Mit welcher Selbstverständlichkeit doch der Evangelist den Gottessohn gleich zu Anfang seines Schreibens einführt!

 Doch dann hält auch Markus Ausschau nach einem Anhaltspunkt, nach einem Hinweis, der seine Behauptung stützen könnte. Er beruft sich auf einen Propheten, der es schon vor Zeiten geahnt und ausgesprochen hat, dass einmal einer kommen wird, mit dem das unverfälscht Göttliche in die Menschheit einbrechen wird. Doch auch beim Propheten – er heisst Jesaja – schimmern bereits die Schwierigkeiten durch, die rund um das göttliche Erscheinen auftreten werden. Schon derjenige, der nur als Vorbote auf das Erscheinen hinweisen soll, wird Probleme haben. Er wird ein einsamer Rufer in der Wüste sein! Wer will ihn hören?

 Markus weiss, wie der Vorbote heisst. Es ist Johannes, der unmittelbar vor dem öffentlichen Auftreten Jesu versucht, diesen anzukündigen, ihn bei den Zeitgenossen einzuführen. Dafür hält sich Johannes zunächst in der Wüste auf, dann steht er am Jordanfluss.

Die Kargheit der Wüste ist es, die Johannes inspirierte, die ihn erkennen liess, wer dieser Messias sein könnte. Nicht wenige pilgern hinaus zum Rufer in der Wüste. Die Busswilligen lassen sich mit Jordanwasser taufen. Das ist gut – so sagt Johannes der Täufer. Doch der, auf den er hinweist, der tauft mit Geist, mit Heiligem Geist, mit dem Geist Gottes. Im gleichen Bericht bei den Evangelisten Matthäus und Lukas wird zum Geist noch Feuer hinzugefügt. Und der vierte Evangelist, gleichen Namens wie der Täufer, hält–wie Markus – im Blick auf Jesus ebenfalls fest: Dieser ist der Sohn Gottes.

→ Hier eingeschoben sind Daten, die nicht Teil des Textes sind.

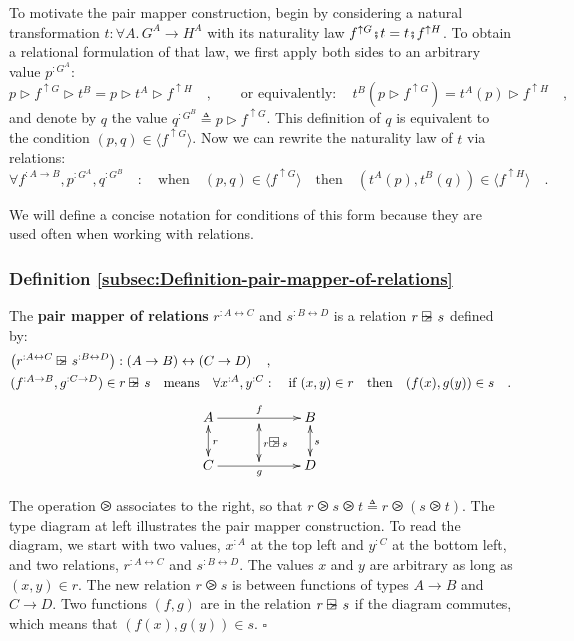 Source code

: To motivate the pair mapper construction, begin by considering a natural
transformation $t:\forall A.\,G^{A}\rightarrow H^{A}$ with its naturality
law $f^{\uparrow G}\bef t=t\bef f^{\uparrow H}$. To obtain a relational
formulation of that law, we first apply both sides to an arbitrary
value $p^{:G^{A}}$:
\[
p\triangleright f^{\uparrow G}\triangleright t^{B}=p\triangleright t^{A}\triangleright f^{\uparrow H}\quad,\quad\quad\text{or equivalently}:\quad t^{B}(p\triangleright f^{\uparrow G})=t^{A}(p)\triangleright f^{\uparrow H}\quad,
\]
and denote by $q$ the value $q^{:G^{B}}\triangleq p\triangleright f^{\uparrow G}$.
This definition of $q$ is equivalent to the condition $(p,q)\in\langle f^{\uparrow G}\rangle$.
Now we can rewrite the naturality law of $t$ via relations: 
\begin{equation}
\forall f^{:A\rightarrow B},p^{:G^{A}},q^{:G^{B}}\quad:\quad\text{when}\quad(p,q)\in\langle f^{\uparrow G}\rangle\quad\text{then}\quad(t^{A}(p),t^{B}(q))\in\langle f^{\uparrow H}\rangle\quad.\label{eq:naturality-law-of-t-derivation1}
\end{equation}

We will define a concise notation for conditions of this form because
they are used often when working with relations.

\subsubsection{Definition \label{subsec:Definition-pair-mapper-of-relations}\ref{subsec:Definition-pair-mapper-of-relations}}

The \textbf{pair mapper of relations}
$r^{:A\leftrightarrow C}$ and $s^{:B\leftrightarrow D}$ is a relation
$r\varogreaterthan s$ defined by:
\begin{align*}
 & \big(r^{:A\leftrightarrow C}\varogreaterthan s^{:B\leftrightarrow D}\big):\left(A\rightarrow B\right)\leftrightarrow\left(C\rightarrow D\right)\quad,\\
 & (f^{:A\rightarrow B},g^{:C\rightarrow D})\in r\varogreaterthan s\quad\text{means}\quad\forall x^{:A},y^{:C}:\quad\text{if }(x,y)\in r\quad\text{then}\quad(f(x),g(y))\in s\quad.
\end{align*}
\[
\xymatrix{\xyScaleY{1.8pc}\xyScaleX{2.2pc}A\ar@{<->}[d]\sp(0.5){r}\ar[rr]\sp(0.5){f} & \ar@{<->}[d(0.9)]\sp(0.55){r\varogreaterthan s} & B\ar@{<->}[d]\sp(0.5){s}\\
C\ar[rr]\sb(0.5){g} &  & D
}
\]

\noindent The operation $\ogreaterthan$ associates to the right,
so that $r\ogreaterthan s\ogreaterthan t\triangleq r\ogreaterthan\left(s\ogreaterthan t\right)$.
The type diagram at left illustrates the pair mapper construction.
To read the diagram, we start with two values, $x^{:A}$ at the top
left and $y^{:C}$ at the bottom left, and two relations, $r^{:A\leftrightarrow C}$
and $s^{:B\leftrightarrow D}$. The values $x$ and $y$ are arbitrary
as long as $(x,y)\in r$. The new relation $r\ogreaterthan s$ is
between functions of types $A\rightarrow B$ and $C\rightarrow D$.
Two functions $\left(f,g\right)$ are in the relation $r\varogreaterthan s$
if the diagram commutes, which means that $(f(x),g(y))\in s$. $\square$


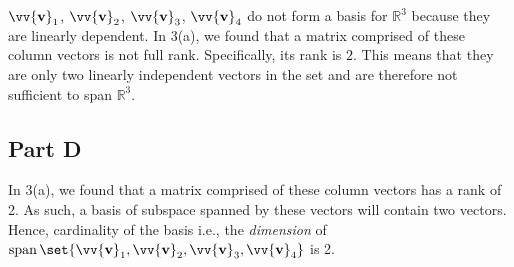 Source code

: \documentclass[12pt]{article}
\newcommand{\vect}[1]{\vv{\mathbf{#1}}}
\newcommand{\R}{\mathbb{R}}
\begin{document}
$\vect{v}_1$, $\vect{v}_2$, $\vect{v}_3$, $\vect{v}_4$ do not form a basis for $\R^3$ because they are linearly dependent. In 3(a), we found that a matrix comprised of these column vectors is not full rank. Specifically, its rank is $2$. This means that they are only two linearly independent vectors in the set and are therefore not sufficient to span $\R^3$.

\subsection*{Part D}

In 3(a), we found that a matrix comprised of these column vectors has a rank of 2. As such, a basis of subspace spanned by these vectors will contain two vectors. Hence, cardinality of the basis i.e., the \textit{dimension} of $\operatorname{span} \set{\vect{v}_1, \vect{v}_2, \vect{v}_3, \vect{v}_4}$ is 2.
\end{document}
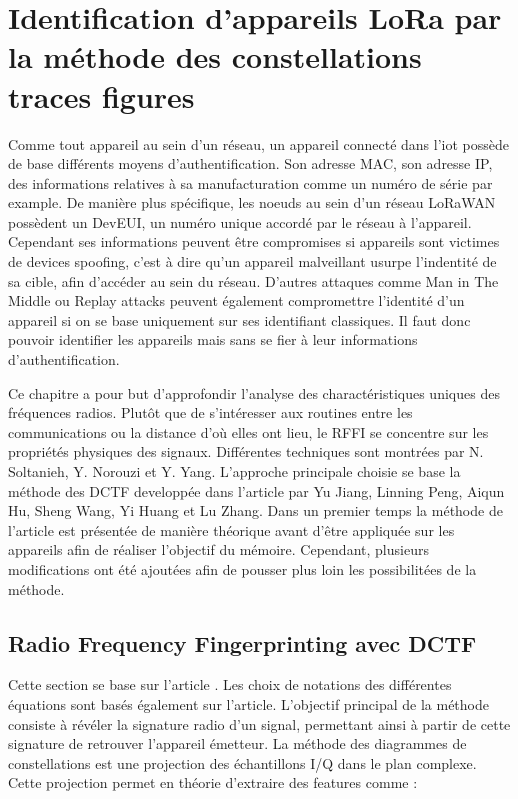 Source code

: \renewcommand{\leftmark}{IDENTIFICATION}

\chapter{Identification d'appareils LoRa par la méthode des constellations traces figures}

Comme tout appareil au sein d'un réseau, un appareil connecté dans l'iot possède de base différents moyens d'authentification. Son adresse \ac{MAC}, son adresse IP, des informations relatives à sa manufacturation comme un numéro de série par example. De manière plus spécifique, les noeuds au sein d'un réseau LoRaWAN possèdent un DevEUI, un numéro unique accordé par le réseau à l'appareil. Cependant ses informations peuvent être compromises si appareils sont victimes de devices spoofing, c'est à dire qu'un appareil malveillant usurpe l'indentité de sa cible, afin d'accéder au sein du réseau. D'autres attaques comme Man in The Middle ou Replay attacks peuvent également compromettre l'identité d'un appareil si on se base uniquement sur ses identifiant classiques\cite{attack}. Il faut donc pouvoir identifier les appareils mais sans se fier à leur informations d'authentification.

\vspace{0.1cm}

Ce chapitre a pour but d'approfondir l'analyse des charactéristiques uniques des fréquences radios. Plutôt que de s'intéresser aux routines entre les communications ou la distance d'où elles ont lieu, le \ac{RFFI} se concentre sur les propriétés physiques des signaux. Différentes techniques sont montrées par N. Soltanieh, Y. Norouzi et Y. Yang\cite{rffi1}. L'approche principale choisie se base la méthode des \ac{DCTF} developpée dans l'article \cite{loraDCTF} par Yu Jiang, Linning Peng, Aiqun Hu, Sheng Wang, Yi Huang et Lu Zhang. Dans un premier temps la méthode de l'article est présentée de manière théorique avant d'être appliquée sur les appareils afin de réaliser l'objectif du mémoire. Cependant, plusieurs modifications ont été ajoutées afin de pousser plus loin les possibilitées de la méthode.

\section{Radio Frequency Fingerprinting avec DCTF}\label{DCTF}

Cette section se base sur l'article \cite{loraDCTF}. Les choix de notations des différentes équations sont basés également sur l'article. L'objectif principal de la méthode consiste à révéler la signature radio d'un signal, permettant ainsi à partir de cette signature de retrouver l'appareil émetteur. La méthode des diagrammes de constellations est une projection des échantillons \ac{I/Q} dans le plan complexe. Cette projection permet en théorie d'extraire des features comme :

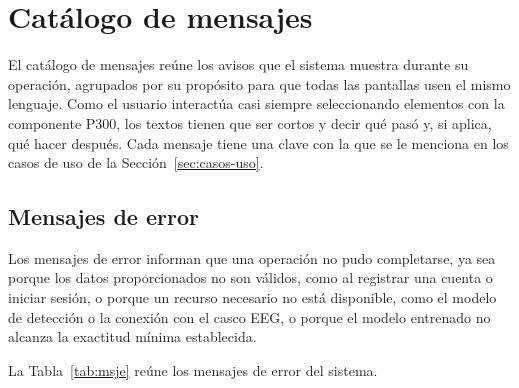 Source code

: \section[CATÁLOGO DE MENSAJES]{Catálogo de mensajes}

El catálogo de mensajes reúne los avisos que el sistema muestra durante su operación, agrupados
por su propósito para que todas las pantallas usen el mismo lenguaje. Como el usuario interactúa
casi siempre seleccionando elementos con la componente P300, los textos tienen que ser cortos y
decir qué pasó y, si aplica, qué hacer después. Cada mensaje tiene una clave con la que se le
menciona en los casos de uso de la Sección~\ref{sec:casos-uso}.

\subsection{Mensajes de error}

Los mensajes de error informan que una operación no pudo completarse, ya sea porque los datos
proporcionados no son válidos, como al registrar una cuenta o iniciar sesión, o porque un recurso
necesario no está disponible, como el modelo de detección o la conexión con el casco EEG, o
porque el modelo entrenado no alcanza la exactitud mínima establecida.

La Tabla~\ref{tab:msje} reúne los mensajes de error del sistema.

Jetzt ist es an uns, im Stolpern über den Stein unserer Ratio nach dem Erscheinen des Gottessohnes zu suchen. Warum sollte Gott sich in unserer Welt nicht wenigstens einmal ein unverfälscht göttliches Angesicht gegeben haben? Zumindest in uns selbst tragen wir davon einen heiligen Funken.

 

Ingrid Graveist Dominikanerin in Zürich, wo sie in der Ökumene und in der Seelsorge engagiert ist.